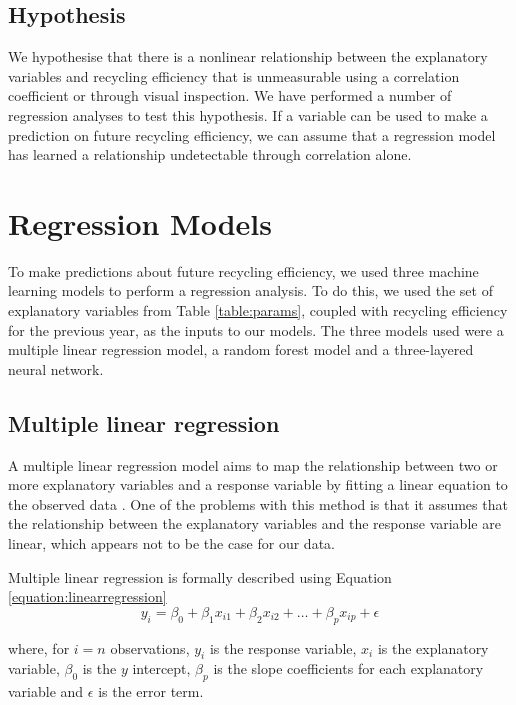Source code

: \documentclass[11pt,conference]{IEEEtran}
\begin{document}
\subsection{Hypothesis}
We hypothesise that there is a nonlinear relationship between the explanatory variables and recycling efficiency that is unmeasurable using a correlation coefficient or through visual inspection. We have performed a number of regression analyses to test this hypothesis. If a variable can be used to make a prediction on future recycling efficiency, we can assume that a regression model has learned a relationship undetectable through correlation alone.

\section{Regression Models}
To make predictions about future recycling efficiency, we used three machine learning models to perform a regression analysis. To do this, we used the set of explanatory variables from Table \ref{table:params}, coupled with recycling efficiency for the previous year, as the inputs to our models. The three models used were a multiple linear regression model, a random forest model and a three-layered neural network.
\subsection{Multiple linear regression}
A multiple linear regression model aims to map the relationship between two or more explanatory variables and a response variable by fitting a linear equation to the observed data \cite{kenton_2019}. One of the problems with this method is that it assumes that the relationship between the explanatory variables and the response variable are linear, which appears not to be the case for our data.

Multiple linear regression is formally described using Equation \ref{equation:linearregression}
\begin{equation}
y_{ i } = \beta_{ 0 } + \beta_{ 1 } x _ { i 1 } + \beta _ { 2 } x _ { i 2 } + \ldots + \beta _ { p } x _ { i p } + \epsilon
\label{equation:linearregression}
\end{equation}

where, for $i=n$ observations, $y_{i}$ is the response variable, $x_i$ is the explanatory variable, $\beta_0$ is the $y$ intercept, $\beta_p$ is the slope coefficients for each explanatory variable and $\epsilon$ is the error term.
\end{document}
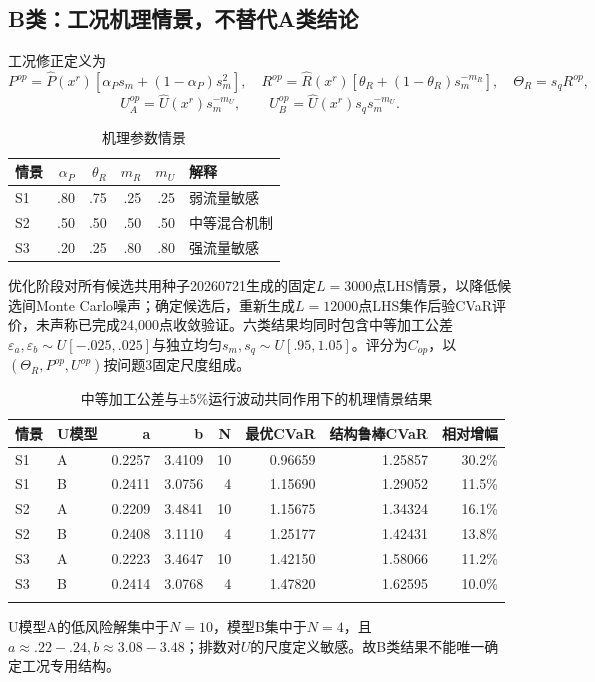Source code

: \documentclass[UTF8,a4paper,10pt]{ctexart}
\begin{document}
\subsection*{B类：工况机理情景，不替代A类结论}
工况修正定义为
\[P^{op}=\widehat P(x^r)[\alpha_Ps_m+(1-\alpha_P)s_m^2],\quad
R^{op}=\widehat R(x^r)[\theta_R+(1-\theta_R)s_m^{-m_R}],\quad \Theta_R=s_qR^{op},\]
\[U_A^{op}=\widehat U(x^r)s_m^{-m_U},\qquad U_B^{op}=\widehat U(x^r)s_qs_m^{-m_U}.\]
\begin{table}[H]\centering\scriptsize\caption{机理参数情景}\begin{tabular}{lrrrrl}\toprule 情景&$\alpha_P$&$\theta_R$&$m_R$&$m_U$&解释\\\midrule
S1&.80&.75&.25&.25&弱流量敏感\\S2&.50&.50&.50&.50&中等混合机制\\S3&.20&.25&.80&.80&强流量敏感\\\bottomrule\end{tabular}\end{table}
优化阶段对所有候选共用种子20260721生成的固定$L=3000$点LHS情景，以降低候选间Monte Carlo噪声；确定候选后，重新生成$L=12000$点LHS集作后验CVaR评价，未声称已完成24,000点收敛验证。六类结果均同时包含中等加工公差$\varepsilon_a,\varepsilon_b\sim U[-.025,.025]$与独立均匀$s_m,s_q\sim U[.95,1.05]$。评分为$C_{op}$，以$(\Theta_R,P^{op},U^{op})$按问题3固定尺度组成。
\begin{table}[H]\centering\scriptsize\caption{中等加工公差与±5\%运行波动共同作用下的机理情景结果}\begin{tabular}{llrrrrrr}\toprule 情景&U模型&a&b&N&最优CVaR&结构鲁棒CVaR&相对增幅\\\midrule
S1 & A & 0.2257 & 3.4109 & 10 & 0.96659 & 1.25857 & 30.2\% \\
S1 & B & 0.2411 & 3.0756 & 4 & 1.15690 & 1.29052 & 11.5\% \\
S2 & A & 0.2209 & 3.4841 & 10 & 1.15675 & 1.34324 & 16.1\% \\
S2 & B & 0.2408 & 3.1110 & 4 & 1.25177 & 1.42431 & 13.8\% \\
S3 & A & 0.2223 & 3.4647 & 10 & 1.42150 & 1.58066 & 11.2\% \\
S3 & B & 0.2414 & 3.0768 & 4 & 1.47820 & 1.62595 & 10.0\% \\\\\bottomrule\end{tabular}\end{table}
U模型A的低风险解集中于$N=10$，模型B集中于$N=4$，且$a\approx.22-.24,b\approx3.08-3.48$；排数对$U$的尺度定义敏感。故B类结果不能唯一确定工况专用结构。
\end{document}
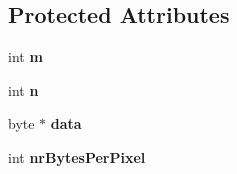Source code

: \subsection*{Protected Attributes}
\begin{DoxyCompactItemize}
\item 
\hypertarget{classCartWheel_1_1Util_1_1Image_ab4ce21aa87da68591f56eff94c8aecfd}{
int {\bfseries m}}
\label{classCartWheel_1_1Util_1_1Image_ab4ce21aa87da68591f56eff94c8aecfd}

\item 
\hypertarget{classCartWheel_1_1Util_1_1Image_ad6adadea915e86ea9f5da52137b47eb5}{
int {\bfseries n}}
\label{classCartWheel_1_1Util_1_1Image_ad6adadea915e86ea9f5da52137b47eb5}

\item 
\hypertarget{classCartWheel_1_1Util_1_1Image_ac2037ebb72c4db4068539a9504f18d51}{
byte $\ast$ {\bfseries data}}
\label{classCartWheel_1_1Util_1_1Image_ac2037ebb72c4db4068539a9504f18d51}

\item 
\hypertarget{classCartWheel_1_1Util_1_1Image_ad627eb79421f7384871e4f5f389a8c98}{
int {\bfseries nrBytesPerPixel}}
\label{classCartWheel_1_1Util_1_1Image_ad627eb79421f7384871e4f5f389a8c98}

\end{DoxyCompactItemize}



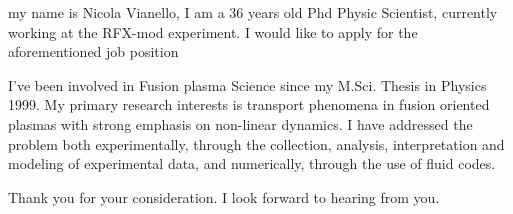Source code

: \documentclass[11pt,stdletter,dateno,sigleft]{newlfm}
\begin{document}
\begin{newlfm}
my name is Nicola Vianello, I am a 36 years old Phd Physic Scientist,
currently working at the RFX-mod experiment. I would like to apply for
the aforementioned job position

I've been involved in Fusion plasma Science since my M.Sci. Thesis in
Physics 1999. My primary research interests is transport phenomena in fusion
oriented plasmas with strong emphasis on non-linear dynamics. I have
addressed the problem both experimentally, through the collection, 
analysis, interpretation and modeling of experimental data, and
numerically, through the use of fluid codes.  


Thank you for your consideration.  I look forward to
hearing from you.

\end{newlfm}
\end{document}
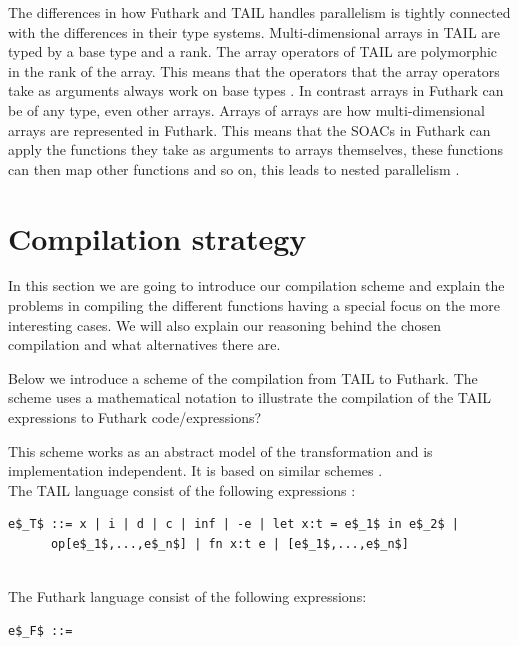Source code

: \documentclass[11pt]{article}
\begin{document}
The differences in how Futhark and TAIL handles parallelism is tightly connected with the differences in their type systems.
Multi-dimensional arrays in TAIL are typed by a base type and a rank. The array operators of TAIL are polymorphic in the rank
of the array. This means that the operators that the array operators take as arguments always work on base types \cite{ElsmanDybdal:Array:2014}. In contrast
arrays in Futhark can be of any type, even other arrays. Arrays of arrays are how multi-dimensional arrays are represented in Futhark.
This means that the SOACs in Futhark can apply the functions they take as arguments to arrays themselves, these functions can then
map other functions and so on, this leads to nested parallelism \cite{TroelsHenriksen}.

\section{Compilation strategy}
In this section we are going to introduce our compilation scheme and explain the problems in compiling the different functions
having a special focus on the more interesting cases.
We will also explain our reasoning behind the chosen compilation and what alternatives there are.

Below we introduce a scheme of the compilation from TAIL to Futhark. The scheme uses a mathematical notation to illustrate
the compilation of the TAIL expressions to Futhark code/expressions?


This scheme works as an abstract model of the transformation and is implementation independent. It is based on similar schemes \cite{MartinElsmanNotation} . \\

The TAIL language consist of the following expressions \cite{ElsmanDybdal:Array:2014}: 

\begin{lstlisting}[numbers=none,frame=none]
e$_T$ ::= x | i | d | c | inf | -e | let x:t = e$_1$ in e$_2$ |
      op[e$_1$,...,e$_n$] | fn x:t e | [e$_1$,...,e$_n$]
      
\end{lstlisting}

The Futhark language consist of the following expressions\cite{TroelsHenriksen}: 
\begin{lstlisting}[numbers=none,frame=none]
e$_F$ ::= 
      
\end{lstlisting}
\end{document}
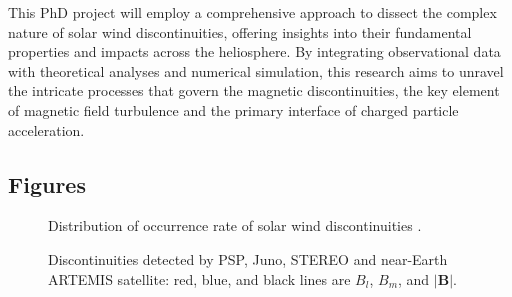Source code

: \documentclass[
  letterpaper,
  DIV=11,
  numbers=noendperiod]{scrartcl}
\begin{document}
This PhD project will employ a comprehensive approach to dissect the complex nature of solar wind discontinuities, offering insights into their fundamental properties and impacts across the heliosphere. By integrating observational data with theoretical analyses and numerical simulation, this research aims to unravel the intricate processes that govern the magnetic discontinuities, the key element of magnetic field turbulence and the primary interface of charged particle acceleration.

\subsection{Figures}\label{figures}

\begin{figure}


\caption{\label{fig-1}Distribution of occurrence rate of solar wind discontinuities \citep{sodingRadialLatitudinalDependencies2001}.}

\end{figure}%

\begin{figure}


\caption{\label{fig-examples}Discontinuities detected by PSP, Juno, STEREO and near-Earth ARTEMIS satellite: red, blue, and black lines are \(B_l\), \(B_m\), and \(|{\mathbf B}|\).}

\end{figure}%
\end{document}
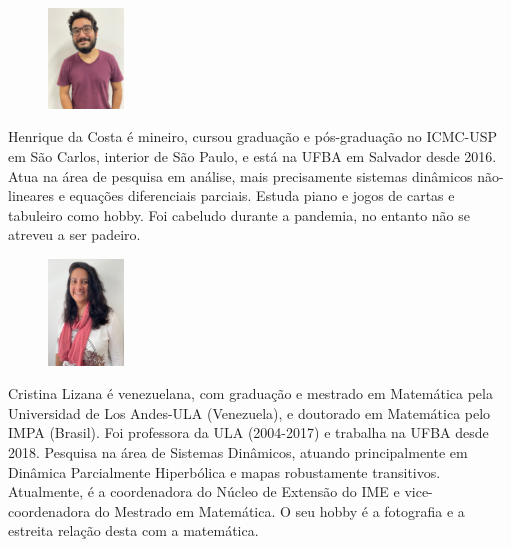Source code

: \documentclass{hipatia}
\begin{document}
\vspace{1.5cm}
\begin{figure}
	\vspace{-10pt}
	\includegraphics[width=2cm]{Henrique.jpg}
\end{figure}\noindent  
  Henrique da Costa é mineiro, cursou graduação e pós-graduação 
  no ICMC-USP em São Carlos, interior de São Paulo, e está na UFBA em Salvador 
  desde 2016. Atua na área de pesquisa em análise, mais precisamente sistemas 
  dinâmicos não-lineares e equações diferenciais parciais. 
  Estuda piano e jogos de cartas e tabuleiro como hobby. 
  Foi cabeludo durante a pandemia, no entanto não se atreveu a ser padeiro.
\vspace{0.5cm}
\pagebreak 

\begin{figure}
	\vspace{-0pt}
	\includegraphics[width=2cm]{Cristina.jpg}
\end{figure}\noindent  
Cristina Lizana é venezuelana, com graduação e mestrado em Matemática 
pela Universidad de Los Andes-ULA (Venezuela), e doutorado em Matemática pelo IMPA (Brasil).
Foi professora da ULA (2004-2017) e trabalha na UFBA desde 2018. Pesquisa na área de 
Sistemas Dinâmicos, atuando principalmente em Dinâmica Parcialmente Hiperbólica 
e mapas robustamente transitivos. Atualmente, é a coordenadora do Núcleo de Extensão do IME e vice-coordenadora do Mestrado em Matemática. O seu hobby é a fotografia e a estreita relação desta com a matemática.
\end{document}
※ ※ ※
Aim of the task:
Above are the records; print exactly the lines from the line with "Cristina Lizana é" to the line with "Sistemas Dinâmicos, atuando", including both, and nothing else.

Answer for this exercise:
Cristina Lizana é venezuelana, com graduação e mestrado em Matemática 
pela Universidad de Los Andes-ULA (Venezuela), e doutorado em Matemática pelo IMPA (Brasil).
Foi professora da ULA (2004-2017) e trabalha na UFBA desde 2018. Pesquisa na área de 
Sistemas Dinâmicos, atuando principalmente em Dinâmica Parcialmente Hiperbólica 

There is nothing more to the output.